Tuesday 14 June 2011

The Sir John Cass Faculty of Art, Media and Design London Metropolitan University

‘A portmanteau of ‘psychology’ or ‘psychoanalysis’ and ‘babble’ – a form of language which misuses buzz-words and jargon from serious clinical diagnosis and applies them to more everyday subjects’.


Within the context of Graphic Design, Design and Motion practice, and the wider context in which they are situated – the term ‘psychobabble’ can help to describe the  ‘information overload’ of contemporary culture; the need for people to use digital technologies like Twitter, blogging, Facebook et al to jam the blogosphere with the insignificant details of their lives; our obsession with ourselves, the self-diagnosing of our condition and the sharing of this with an ‘on-line’ community; how we measure ourselves against the images we see around us, as the space between the public and the private begins to blur or collapse.

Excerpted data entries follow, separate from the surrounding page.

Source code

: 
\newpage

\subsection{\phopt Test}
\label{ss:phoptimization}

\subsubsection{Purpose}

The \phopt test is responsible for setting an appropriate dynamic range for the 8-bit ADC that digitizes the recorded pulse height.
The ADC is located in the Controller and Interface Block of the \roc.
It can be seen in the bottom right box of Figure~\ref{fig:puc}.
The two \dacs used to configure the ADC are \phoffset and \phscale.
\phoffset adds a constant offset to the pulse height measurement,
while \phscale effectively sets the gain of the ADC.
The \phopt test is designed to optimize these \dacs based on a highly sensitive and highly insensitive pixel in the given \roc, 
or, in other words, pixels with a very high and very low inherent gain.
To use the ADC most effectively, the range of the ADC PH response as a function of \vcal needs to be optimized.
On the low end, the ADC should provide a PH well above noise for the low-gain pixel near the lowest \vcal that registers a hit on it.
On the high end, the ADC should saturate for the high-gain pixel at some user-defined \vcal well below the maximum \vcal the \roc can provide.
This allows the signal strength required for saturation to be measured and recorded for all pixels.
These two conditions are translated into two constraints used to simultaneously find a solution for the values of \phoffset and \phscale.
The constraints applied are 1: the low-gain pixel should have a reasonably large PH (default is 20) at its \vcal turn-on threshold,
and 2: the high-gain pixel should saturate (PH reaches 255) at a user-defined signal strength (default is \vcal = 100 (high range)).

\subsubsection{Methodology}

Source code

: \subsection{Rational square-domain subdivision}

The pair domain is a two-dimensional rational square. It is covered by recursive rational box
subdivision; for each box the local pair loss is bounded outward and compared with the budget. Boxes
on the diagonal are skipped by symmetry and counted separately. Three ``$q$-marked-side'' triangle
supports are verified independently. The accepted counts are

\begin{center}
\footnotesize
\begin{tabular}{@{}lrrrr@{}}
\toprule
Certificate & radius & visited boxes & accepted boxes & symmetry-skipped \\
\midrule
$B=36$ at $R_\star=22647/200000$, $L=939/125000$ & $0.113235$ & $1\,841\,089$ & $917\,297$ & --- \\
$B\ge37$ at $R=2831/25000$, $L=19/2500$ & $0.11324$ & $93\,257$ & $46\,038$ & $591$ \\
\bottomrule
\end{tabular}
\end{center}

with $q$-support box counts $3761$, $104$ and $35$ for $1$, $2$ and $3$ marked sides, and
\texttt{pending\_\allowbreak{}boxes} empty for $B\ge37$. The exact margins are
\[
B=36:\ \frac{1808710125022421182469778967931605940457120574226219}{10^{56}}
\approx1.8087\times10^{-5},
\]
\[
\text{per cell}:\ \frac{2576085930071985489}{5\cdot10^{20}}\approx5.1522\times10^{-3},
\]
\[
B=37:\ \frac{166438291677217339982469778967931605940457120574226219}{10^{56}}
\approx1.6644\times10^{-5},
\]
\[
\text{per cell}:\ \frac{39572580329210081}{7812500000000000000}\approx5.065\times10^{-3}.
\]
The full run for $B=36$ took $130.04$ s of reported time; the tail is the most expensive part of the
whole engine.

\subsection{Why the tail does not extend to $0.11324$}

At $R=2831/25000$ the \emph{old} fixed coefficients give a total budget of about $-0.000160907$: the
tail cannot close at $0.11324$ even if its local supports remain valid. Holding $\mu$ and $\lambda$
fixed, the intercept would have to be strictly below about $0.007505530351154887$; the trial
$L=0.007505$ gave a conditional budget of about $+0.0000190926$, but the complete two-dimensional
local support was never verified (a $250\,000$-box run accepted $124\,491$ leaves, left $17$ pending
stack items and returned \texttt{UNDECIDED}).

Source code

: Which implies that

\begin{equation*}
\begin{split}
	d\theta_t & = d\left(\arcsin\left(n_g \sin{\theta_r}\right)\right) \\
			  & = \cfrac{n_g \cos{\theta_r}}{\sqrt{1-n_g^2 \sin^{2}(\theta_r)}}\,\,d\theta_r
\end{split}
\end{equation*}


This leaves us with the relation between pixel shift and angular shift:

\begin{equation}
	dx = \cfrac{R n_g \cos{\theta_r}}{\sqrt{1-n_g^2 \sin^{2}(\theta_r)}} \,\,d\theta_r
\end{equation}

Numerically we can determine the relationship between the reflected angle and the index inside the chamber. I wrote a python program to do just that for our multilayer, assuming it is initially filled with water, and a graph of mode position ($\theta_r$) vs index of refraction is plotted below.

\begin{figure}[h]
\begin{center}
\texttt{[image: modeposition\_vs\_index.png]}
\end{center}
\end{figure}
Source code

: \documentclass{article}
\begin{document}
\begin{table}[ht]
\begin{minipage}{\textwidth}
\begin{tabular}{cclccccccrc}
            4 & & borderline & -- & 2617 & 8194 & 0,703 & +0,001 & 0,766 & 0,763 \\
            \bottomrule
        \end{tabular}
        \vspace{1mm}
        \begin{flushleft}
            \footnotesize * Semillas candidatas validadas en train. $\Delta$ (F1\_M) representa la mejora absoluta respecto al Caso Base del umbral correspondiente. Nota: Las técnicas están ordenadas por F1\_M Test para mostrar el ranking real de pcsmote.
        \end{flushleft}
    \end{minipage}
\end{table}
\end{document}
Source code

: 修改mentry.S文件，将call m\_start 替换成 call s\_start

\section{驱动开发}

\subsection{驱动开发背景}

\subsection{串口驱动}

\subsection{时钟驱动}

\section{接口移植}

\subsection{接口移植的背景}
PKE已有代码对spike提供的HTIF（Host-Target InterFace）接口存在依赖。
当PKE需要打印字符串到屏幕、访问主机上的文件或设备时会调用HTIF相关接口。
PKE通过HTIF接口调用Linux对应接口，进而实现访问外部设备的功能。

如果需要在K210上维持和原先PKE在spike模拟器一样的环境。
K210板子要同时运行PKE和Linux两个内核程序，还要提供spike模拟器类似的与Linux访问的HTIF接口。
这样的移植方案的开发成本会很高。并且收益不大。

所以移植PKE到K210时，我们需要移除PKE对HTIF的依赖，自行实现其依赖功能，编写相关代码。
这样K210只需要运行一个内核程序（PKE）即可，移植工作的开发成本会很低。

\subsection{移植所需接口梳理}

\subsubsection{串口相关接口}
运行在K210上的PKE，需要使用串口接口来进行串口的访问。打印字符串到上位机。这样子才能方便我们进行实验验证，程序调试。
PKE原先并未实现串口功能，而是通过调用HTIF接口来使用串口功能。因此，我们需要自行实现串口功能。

Many of the projects displayed here deal with how human beings communicate in an increasingly complex world  - some deal directly with psychological problems, with human interaction and perception, and many look at how to restore a sense of more tactile human qualities in a removed digital environment. 

If Graphic Designers, and designers generally, create the made world – then they have a responsibility to understand the effects of that world on its occupants, and to smooth the path of human interaction amongst the ‘psychobabble’ of  mass communication.